4.2. Evaluation Measure
To evaluate the performance of different methods for detecting the seven cancer areas, we calculate a measure for each result as illustrated in Figure 1. The solid-lined polygon represents the detected region with high cancer rate and the dash-lined polygon represents the true area. Three values can be calculated: TP = the population in both polygons (overlapping part), FP = the population outside the true area but within the discovered region; and FN = the population inside the true cancer area but outside the discovered region. Then we use TP / (FP + FN) as the overall measure for a regionalization result. For example, in Figure 2, the measure for each result map is:
- TP = the population of yellow units in areas 1-3 PLUS the population of red units in areas 4-7;
- FP = the population of yellow units outside areas 1-3 PLUS the population of red units outside areas 4-7;
- FN = the population of orange units within areas 1-7.
To calculate this measure, we need to find two breaks to classify the data (i.e., cancer rates) into three classes: low, average, and high (see the maps in Figure 2). For each unit, its cancer rate is the same as its regional rate. Then for each result, we use an algorithm to find the best two breaks that maximize the value for TP / (FP + FN). In other words, given the estimated unit rates based on a regionalization result, we use its best possible TP/(FP+FN) value as its performance score.
Figure 1: An illustration of the measure for assessing a regionalization result in terms of detecting (or preserving) patterns in data.
Figure 2: Regionalization results with different methods for a selected synthetic data set. The seven polygons with thick boundaries are the true areas (see Table 1 for more information).
4.3. Evaluation Results
With the 1000 synthetic data sets, 1000 scores are obtained for each regionalization method. We calculate the average, median, first quartile (Q1), and the third quartile (Q3) for the 1000 scores. Table 2 shows the results for seven methods, including the Max-P (http://www.pysal.org/users/tutorials/region.html); Max-P with EBS (Empirical Bayes Smoothers); EBS alone; CLK (from REDCAP); Ward (from REDCAP); CLK with EBS; and Ward with EBS. Figure 3 shows a graphical view the their performances. Figure 2 shows the regionalization result of a selected data set, from which we can see that Ward_EBS can better detect the true cancer areas.

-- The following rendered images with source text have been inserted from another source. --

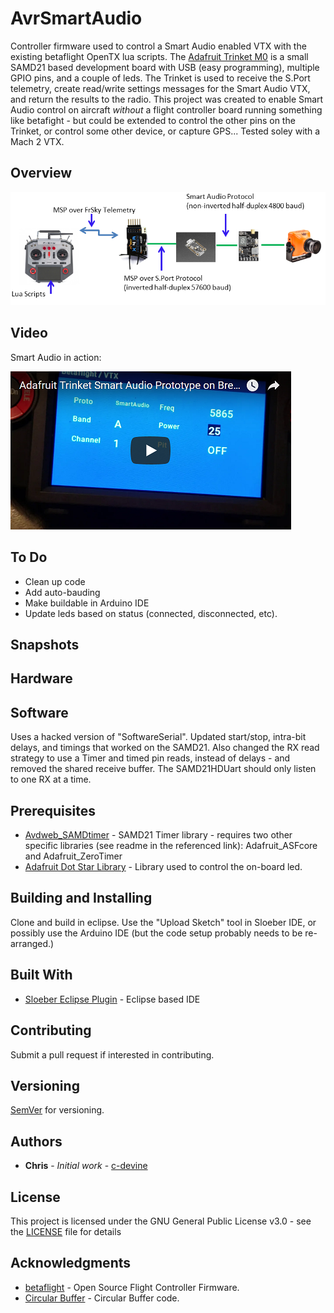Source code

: # AvrSmartAudio

Controller firmware used to control a Smart Audio enabled VTX with the existing betaflight OpenTX lua scripts. The [Adafruit Trinket M0](https://www.adafruit.com/product/3500) is a small SAMD21 based development board with USB (easy programming), multiple GPIO pins, and a couple of leds. The Trinket is used to receive the S.Port telemetry, create read/write settings messages for the Smart Audio VTX, and return the results to the radio. This project was created to enable Smart Audio control on aircraft _without_ a flight controller board running something like betafight - but could be extended to control the other pins on the Trinket, or control some other device, or capture GPS... Tested soley with a Mach 2 VTX.

## Overview

<img src="https://raw.githubusercontent.com/c-devine/AvrSmartAudio/snapshots/assets/img/overview.png?raw=true">


## Video
Smart Audio in action:

[![Demo](https://raw.githubusercontent.com/c-devine/AvrSmartAudio/snapshots/assets/img/youtube-prototype.png?raw=true)](https://www.youtube.com/watch?v=tcKi-m7yl1k "Adafruit Trinket Smart Audio Prototype on Breadboard")


## To Do
* Clean up code
* Add auto-bauding
* Make buildable in Arduino IDE
* Update leds based on status (connected, disconnected, etc).

## Snapshots


## Hardware


## Software 
Uses a hacked version of "SoftwareSerial".  Updated start/stop, intra-bit delays, and timings that worked on the SAMD21. Also changed the RX read strategy to use a Timer and timed pin reads, instead of delays - and removed the shared receive buffer.  The SAMD21HDUart should only listen to one RX at a time.


## Prerequisites
* [Avdweb_SAMDtimer](http://www.avdweb.nl/arduino/libraries/samd21-timer.html) - SAMD21 Timer library - requires two other specific libraries (see readme in the referenced link):  Adafruit\_ASFcore and Adafruit_ZeroTimer
* [Adafruit Dot Star Library](https://github.com/adafruit/Adafruit_DotStar) - Library used to control the on-board led.


## Building and Installing
Clone and build in eclipse. Use the "Upload Sketch" tool in Sloeber IDE, or possibly use the Arduino IDE (but the code setup probably needs to be re-arranged.) 

## Built With

* [Sloeber Eclipse Plugin](https://github.com/Sloeber/arduino-eclipse-plugin) - Eclipse based IDE

## Contributing

Submit a pull request if interested in contributing.

## Versioning

[SemVer](http://semver.org/) for versioning.

## Authors

* **Chris** - *Initial work* - [c-devine](https://github.com/c-devine)


## License

This project is licensed under the GNU General Public License v3.0 - see the [LICENSE](LICENSE) file for details

## Acknowledgments

* [betaflight](https://github.com/betaflight/betaflight) - Open Source Flight Controller Firmware.
* [Circular Buffer](https://github.com/rlogiacco/CircularBuffer) - Circular Buffer code.
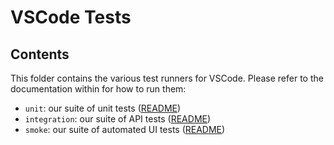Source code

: # VSCode Tests

## Contents

This folder contains the various test runners for VSCode. Please refer to the
documentation within for how to run them:

-   `unit`: our suite of unit tests ([README](unit/README.md))
-   `integration`: our suite of API tests
    ([README](integration/browser/README.md))
-   `smoke`: our suite of automated UI tests ([README](smoke/README.md))
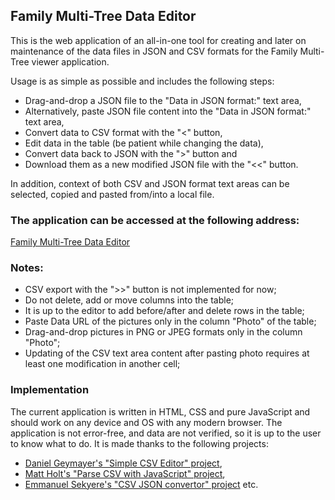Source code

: ## Family Multi-Tree Data Editor

This is the web application of an all-in-one tool for creating and later on maintenance of the data files in JSON and CSV formats for the Family Multi-Tree viewer application.

Usage is as simple as possible and includes the following steps:

- Drag-and-drop a JSON file to the "Data in JSON format:" text area,
- Alternatively, paste JSON file content into the "Data in JSON format:" text area,
- Convert data to CSV format with the "<" button,
- Edit data in the table (be patient while changing the data),
- Convert data back to JSON with the ">" button and
- Download them as a new modified JSON file with the "<<" button.

In addition, context of both CSV and JSON format text areas can be selected, copied and pasted from/into a local file.

### The application can be accessed at the following address:

[Family Multi-Tree Data Editor](https://chradev.github.io/Family-Multi-Tree/editor/)

### Notes: 
- CSV export with the ">>" button is not implemented for now;
- Do not delete, add or move columns into the table;
- It is up to the editor to add before/after and delete  rows in the table;
- Paste Data URL of the pictures only in the column "Photo" of the table;
- Drag-and-drop pictures in PNG or JPEG formats only in the column "Photo";
- Updating of the CSV text area content after pasting photo requires at least one modification in another cell;

### Implementation

The current application is written in HTML, CSS and pure JavaScript and should work on any device and OS with any modern browser. The application is not error-free, and data are not verified, so it is up to the user to know what to do. It is made thanks to the following projects:
- [Daniel Geymayer's "Simple CSV Editor" project](https://github.com/dag0310/simple-csv-editor),
- [Matt Holt's "Parse CSV with JavaScript" project](https://github.com/mholt/PapaParse),
- [Emmanuel Sekyere's "CSV JSON convertor" project](https://github.com/wesscoby/csv-json-convertor) etc.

The Mann–Whitney U test method is used to test whether two results are significantly different from each other (or one result is significantly better than the other). Testing results (Table 2) show that:
- CLK_EBS and Ward_EBS are significantly better than all other methods;
- CLK_EBS and Ward_EBS are not significantly different from each other;
- Incorporating EBS can significantly improve each method (Max-P, CLK, or Ward);
- Without EBS, the original methods in REDCAP (CLK and Ward) perform significantly better than the Max-P;
Table 2: Performance comparison of different methods with 1000 synthetic data sets.
Figure 3: Performance comparison of different methods with 1000 synthetic data sets. Significance tests are carried out with the Mann–Whitney U test. The best two methods, Ward_EBS and CLK_EBS, are significantly better than their original version in REDCAP (i.e., Ward and CLK).